Silver Lake and TPG Capital have completed the acquisition of Avaya in a transaction valued at approximately $8,3-billion.
"This marks the beginning of an exciting new era for Avaya," says Lou D'Ambrosio, president and CEO of Avaya. "As a private company, working with Silver Lake and TPG, we have an unprecedented opportunity to accelerate our strategy, act boldly in the marketplace, and serve our customers with even greater innovation and responsiveness."
Under the terms of the merger agreement, which was adopted by Avaya's stockholders at a special meeting held on 28 September 2007, Avaya stockholders are entitled to receive $17.50 in cash, without interest and less any applicable withholding taxes, for each share of common stock they owned immediately prior to the effective time of the merger.

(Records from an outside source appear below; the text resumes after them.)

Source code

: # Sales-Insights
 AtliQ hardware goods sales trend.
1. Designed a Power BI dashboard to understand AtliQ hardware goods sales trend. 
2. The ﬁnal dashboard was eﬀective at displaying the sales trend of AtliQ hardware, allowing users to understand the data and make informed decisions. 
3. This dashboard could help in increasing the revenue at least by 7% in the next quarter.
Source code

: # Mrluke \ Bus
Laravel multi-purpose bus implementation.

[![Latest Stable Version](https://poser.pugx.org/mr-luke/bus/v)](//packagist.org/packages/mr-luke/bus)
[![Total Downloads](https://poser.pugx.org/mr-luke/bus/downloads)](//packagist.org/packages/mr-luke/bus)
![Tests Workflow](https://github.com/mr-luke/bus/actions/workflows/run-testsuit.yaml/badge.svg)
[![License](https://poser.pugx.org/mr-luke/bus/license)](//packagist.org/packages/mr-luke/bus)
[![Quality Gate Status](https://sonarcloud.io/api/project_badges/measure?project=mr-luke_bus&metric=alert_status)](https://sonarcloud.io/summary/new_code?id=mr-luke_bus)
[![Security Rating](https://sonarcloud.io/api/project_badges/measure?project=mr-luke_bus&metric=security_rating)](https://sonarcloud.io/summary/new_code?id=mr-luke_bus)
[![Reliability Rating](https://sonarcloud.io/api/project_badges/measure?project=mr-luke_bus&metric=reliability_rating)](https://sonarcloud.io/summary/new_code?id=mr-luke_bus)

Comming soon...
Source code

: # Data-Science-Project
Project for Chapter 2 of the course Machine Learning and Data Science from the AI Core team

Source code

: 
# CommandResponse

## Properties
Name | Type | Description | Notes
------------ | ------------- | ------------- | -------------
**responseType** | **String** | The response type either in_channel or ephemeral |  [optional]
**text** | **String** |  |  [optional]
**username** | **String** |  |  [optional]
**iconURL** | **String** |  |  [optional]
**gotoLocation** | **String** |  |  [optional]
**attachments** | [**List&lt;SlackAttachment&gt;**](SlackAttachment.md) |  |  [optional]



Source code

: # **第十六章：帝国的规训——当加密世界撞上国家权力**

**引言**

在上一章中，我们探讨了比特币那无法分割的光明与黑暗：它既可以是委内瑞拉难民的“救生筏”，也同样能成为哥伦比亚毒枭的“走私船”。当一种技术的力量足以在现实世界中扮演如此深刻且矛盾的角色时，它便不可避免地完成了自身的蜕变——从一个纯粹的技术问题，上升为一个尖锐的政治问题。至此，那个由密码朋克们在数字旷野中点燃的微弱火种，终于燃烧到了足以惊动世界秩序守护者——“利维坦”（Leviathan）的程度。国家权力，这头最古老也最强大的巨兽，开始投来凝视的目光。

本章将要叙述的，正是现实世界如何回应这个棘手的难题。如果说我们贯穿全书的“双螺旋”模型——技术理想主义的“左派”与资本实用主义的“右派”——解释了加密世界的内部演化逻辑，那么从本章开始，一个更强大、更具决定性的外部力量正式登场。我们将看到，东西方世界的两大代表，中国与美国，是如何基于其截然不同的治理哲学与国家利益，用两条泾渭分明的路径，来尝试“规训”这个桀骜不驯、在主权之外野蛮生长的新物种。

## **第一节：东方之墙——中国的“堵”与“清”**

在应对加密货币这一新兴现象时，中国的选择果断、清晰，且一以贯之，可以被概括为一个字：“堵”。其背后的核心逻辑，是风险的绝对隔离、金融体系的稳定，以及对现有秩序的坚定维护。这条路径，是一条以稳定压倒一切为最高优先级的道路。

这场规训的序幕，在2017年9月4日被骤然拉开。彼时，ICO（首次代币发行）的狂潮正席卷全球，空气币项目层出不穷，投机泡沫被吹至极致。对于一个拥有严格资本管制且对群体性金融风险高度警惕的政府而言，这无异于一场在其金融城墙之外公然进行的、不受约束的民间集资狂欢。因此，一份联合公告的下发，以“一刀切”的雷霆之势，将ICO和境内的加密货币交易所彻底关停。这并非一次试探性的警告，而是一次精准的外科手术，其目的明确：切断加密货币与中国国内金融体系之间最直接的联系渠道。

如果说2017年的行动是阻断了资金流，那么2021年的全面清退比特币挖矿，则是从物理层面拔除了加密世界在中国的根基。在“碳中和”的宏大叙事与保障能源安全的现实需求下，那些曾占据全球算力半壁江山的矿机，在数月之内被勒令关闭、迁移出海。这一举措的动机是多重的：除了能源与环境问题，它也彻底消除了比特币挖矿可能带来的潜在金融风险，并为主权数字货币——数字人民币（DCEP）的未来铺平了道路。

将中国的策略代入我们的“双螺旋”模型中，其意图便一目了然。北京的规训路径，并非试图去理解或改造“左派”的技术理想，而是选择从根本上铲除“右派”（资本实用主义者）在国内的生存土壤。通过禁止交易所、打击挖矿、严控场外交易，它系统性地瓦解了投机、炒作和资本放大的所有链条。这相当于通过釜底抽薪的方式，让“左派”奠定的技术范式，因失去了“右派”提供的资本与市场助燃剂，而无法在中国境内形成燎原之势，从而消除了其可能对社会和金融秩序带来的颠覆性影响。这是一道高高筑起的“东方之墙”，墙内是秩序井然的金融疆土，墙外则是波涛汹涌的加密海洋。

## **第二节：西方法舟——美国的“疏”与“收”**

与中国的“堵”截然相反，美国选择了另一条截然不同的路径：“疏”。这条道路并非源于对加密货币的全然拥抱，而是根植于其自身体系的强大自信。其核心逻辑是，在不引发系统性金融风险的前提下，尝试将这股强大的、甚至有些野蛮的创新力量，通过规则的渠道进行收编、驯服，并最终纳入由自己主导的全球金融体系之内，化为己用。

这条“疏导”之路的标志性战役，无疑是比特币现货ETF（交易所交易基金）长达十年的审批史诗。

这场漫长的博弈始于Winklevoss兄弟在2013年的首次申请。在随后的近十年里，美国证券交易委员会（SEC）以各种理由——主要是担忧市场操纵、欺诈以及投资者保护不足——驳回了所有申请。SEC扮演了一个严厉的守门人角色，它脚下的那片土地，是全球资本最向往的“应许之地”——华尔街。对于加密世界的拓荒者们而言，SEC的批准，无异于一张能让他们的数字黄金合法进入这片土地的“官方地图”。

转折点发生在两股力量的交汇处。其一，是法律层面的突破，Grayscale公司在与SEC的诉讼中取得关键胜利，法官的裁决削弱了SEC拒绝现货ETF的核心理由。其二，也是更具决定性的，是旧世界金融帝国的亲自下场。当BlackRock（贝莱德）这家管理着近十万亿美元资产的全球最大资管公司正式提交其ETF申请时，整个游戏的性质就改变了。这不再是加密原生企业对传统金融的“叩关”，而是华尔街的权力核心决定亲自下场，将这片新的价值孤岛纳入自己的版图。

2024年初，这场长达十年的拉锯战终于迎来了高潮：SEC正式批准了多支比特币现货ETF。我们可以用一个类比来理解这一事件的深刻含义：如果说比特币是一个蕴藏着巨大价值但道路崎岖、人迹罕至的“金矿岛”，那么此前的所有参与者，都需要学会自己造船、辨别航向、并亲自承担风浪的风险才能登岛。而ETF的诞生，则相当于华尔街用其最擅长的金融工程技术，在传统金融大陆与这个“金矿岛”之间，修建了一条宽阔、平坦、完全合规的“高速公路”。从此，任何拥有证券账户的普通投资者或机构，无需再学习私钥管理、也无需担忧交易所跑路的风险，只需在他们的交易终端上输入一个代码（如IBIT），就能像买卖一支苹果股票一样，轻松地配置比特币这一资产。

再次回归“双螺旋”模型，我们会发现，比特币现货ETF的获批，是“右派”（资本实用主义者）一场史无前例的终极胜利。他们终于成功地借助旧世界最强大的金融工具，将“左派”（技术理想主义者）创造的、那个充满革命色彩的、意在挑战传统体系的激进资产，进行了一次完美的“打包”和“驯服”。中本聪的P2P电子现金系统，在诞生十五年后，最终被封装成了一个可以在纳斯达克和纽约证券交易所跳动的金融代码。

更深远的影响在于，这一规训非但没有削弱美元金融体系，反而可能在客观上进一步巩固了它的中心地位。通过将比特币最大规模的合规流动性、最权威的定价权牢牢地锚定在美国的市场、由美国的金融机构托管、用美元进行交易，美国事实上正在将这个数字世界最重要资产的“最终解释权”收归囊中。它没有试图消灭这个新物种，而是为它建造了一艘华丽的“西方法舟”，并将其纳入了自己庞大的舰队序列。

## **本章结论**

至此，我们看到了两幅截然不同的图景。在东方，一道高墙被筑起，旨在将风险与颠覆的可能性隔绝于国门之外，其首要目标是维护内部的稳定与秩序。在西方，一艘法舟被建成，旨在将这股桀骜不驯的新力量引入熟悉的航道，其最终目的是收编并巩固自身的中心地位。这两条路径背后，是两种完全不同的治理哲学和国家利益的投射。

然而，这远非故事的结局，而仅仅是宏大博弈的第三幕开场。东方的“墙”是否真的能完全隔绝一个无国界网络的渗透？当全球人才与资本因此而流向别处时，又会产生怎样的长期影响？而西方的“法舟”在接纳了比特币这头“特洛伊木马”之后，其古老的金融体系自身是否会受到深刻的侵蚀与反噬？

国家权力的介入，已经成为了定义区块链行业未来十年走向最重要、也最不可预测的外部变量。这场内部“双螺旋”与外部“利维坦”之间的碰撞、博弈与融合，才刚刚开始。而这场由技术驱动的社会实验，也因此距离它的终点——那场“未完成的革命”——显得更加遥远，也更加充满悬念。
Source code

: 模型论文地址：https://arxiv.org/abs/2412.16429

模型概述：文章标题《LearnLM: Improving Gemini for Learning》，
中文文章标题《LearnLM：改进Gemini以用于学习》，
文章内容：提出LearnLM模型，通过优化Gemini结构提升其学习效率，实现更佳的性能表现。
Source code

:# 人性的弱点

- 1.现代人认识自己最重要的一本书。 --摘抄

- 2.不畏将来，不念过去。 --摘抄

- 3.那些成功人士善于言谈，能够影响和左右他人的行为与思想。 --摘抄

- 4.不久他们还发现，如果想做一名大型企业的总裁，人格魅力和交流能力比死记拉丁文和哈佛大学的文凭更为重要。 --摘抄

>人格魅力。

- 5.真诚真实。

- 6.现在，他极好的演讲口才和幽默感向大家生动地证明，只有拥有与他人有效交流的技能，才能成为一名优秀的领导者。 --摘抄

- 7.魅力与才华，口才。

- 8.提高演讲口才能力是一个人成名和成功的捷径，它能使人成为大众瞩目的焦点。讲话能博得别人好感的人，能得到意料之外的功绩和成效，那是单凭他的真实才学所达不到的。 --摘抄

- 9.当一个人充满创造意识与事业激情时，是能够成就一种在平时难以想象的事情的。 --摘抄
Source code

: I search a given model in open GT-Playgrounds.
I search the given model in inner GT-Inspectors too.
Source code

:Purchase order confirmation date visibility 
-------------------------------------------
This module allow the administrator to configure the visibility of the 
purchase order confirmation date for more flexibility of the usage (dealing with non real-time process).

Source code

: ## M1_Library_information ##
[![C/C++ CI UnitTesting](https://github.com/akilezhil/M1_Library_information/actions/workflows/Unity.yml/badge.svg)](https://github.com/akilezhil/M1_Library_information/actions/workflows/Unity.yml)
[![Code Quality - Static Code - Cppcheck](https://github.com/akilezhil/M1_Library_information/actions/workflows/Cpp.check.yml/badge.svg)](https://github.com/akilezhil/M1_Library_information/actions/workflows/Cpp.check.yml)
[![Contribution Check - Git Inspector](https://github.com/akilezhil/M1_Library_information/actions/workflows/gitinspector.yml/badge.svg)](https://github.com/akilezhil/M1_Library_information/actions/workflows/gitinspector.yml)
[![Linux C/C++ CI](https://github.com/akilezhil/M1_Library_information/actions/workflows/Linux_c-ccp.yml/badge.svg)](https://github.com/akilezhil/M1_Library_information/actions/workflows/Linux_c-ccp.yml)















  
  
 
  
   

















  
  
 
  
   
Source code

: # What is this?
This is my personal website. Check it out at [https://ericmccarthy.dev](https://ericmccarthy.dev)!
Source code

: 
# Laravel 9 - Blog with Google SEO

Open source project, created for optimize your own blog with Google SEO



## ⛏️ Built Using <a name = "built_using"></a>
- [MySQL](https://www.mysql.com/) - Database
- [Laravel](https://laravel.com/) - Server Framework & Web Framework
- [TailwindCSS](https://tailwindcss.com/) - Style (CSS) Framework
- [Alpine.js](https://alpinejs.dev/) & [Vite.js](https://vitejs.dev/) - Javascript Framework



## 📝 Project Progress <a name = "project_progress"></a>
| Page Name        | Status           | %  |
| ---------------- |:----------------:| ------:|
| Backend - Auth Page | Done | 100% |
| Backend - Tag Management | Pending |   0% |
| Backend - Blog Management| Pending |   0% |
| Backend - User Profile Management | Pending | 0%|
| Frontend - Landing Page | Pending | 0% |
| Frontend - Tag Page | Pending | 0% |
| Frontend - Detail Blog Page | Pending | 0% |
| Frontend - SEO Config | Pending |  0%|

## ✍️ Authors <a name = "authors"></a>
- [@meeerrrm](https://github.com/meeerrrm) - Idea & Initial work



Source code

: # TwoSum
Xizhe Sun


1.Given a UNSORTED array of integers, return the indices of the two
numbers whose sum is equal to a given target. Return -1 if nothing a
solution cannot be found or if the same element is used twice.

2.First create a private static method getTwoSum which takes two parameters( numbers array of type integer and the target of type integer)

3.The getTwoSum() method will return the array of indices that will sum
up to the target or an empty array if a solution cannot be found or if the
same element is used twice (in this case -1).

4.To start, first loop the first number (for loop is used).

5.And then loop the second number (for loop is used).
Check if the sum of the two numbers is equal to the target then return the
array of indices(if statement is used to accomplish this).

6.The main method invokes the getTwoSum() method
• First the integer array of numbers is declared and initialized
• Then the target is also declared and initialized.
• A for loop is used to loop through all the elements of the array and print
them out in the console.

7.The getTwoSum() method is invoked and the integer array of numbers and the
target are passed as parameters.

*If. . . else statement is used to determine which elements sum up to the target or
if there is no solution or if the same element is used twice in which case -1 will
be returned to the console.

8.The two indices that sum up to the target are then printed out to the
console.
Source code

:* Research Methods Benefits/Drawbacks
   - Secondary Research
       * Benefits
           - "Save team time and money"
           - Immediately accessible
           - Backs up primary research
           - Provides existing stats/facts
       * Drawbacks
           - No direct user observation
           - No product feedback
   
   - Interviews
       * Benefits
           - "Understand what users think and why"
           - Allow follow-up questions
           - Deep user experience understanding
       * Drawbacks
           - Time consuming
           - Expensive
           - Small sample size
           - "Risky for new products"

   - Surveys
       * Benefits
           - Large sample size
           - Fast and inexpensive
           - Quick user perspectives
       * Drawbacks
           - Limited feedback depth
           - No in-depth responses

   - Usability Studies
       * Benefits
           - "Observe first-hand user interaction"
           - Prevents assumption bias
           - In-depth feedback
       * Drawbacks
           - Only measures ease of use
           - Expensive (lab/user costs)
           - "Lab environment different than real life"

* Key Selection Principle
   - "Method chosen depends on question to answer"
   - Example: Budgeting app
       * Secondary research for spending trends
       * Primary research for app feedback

Avaya common stock ceased trading on the NYSE before the commencement of trading on 26 October 2007 and will be delisted from the NYSE.
Stockholders of record as of the effective time of the merger who have stock certificates will receive a letter of transmittal and instructions on how to surrender their shares of Avaya common stock to receive the merger consideration. These certificated stockholders of record should wait to receive the letter of transmittal before surrendering their shares.
Stockholders of record as of the effective time of the merger whose shares are uncertificated and stockholders who hold shares through a bank or broker do not need to take any action for their shares to be converted into cash because the conversion will be handled automatically by Avaya¹s transfer agent or their bank or broker, respectively.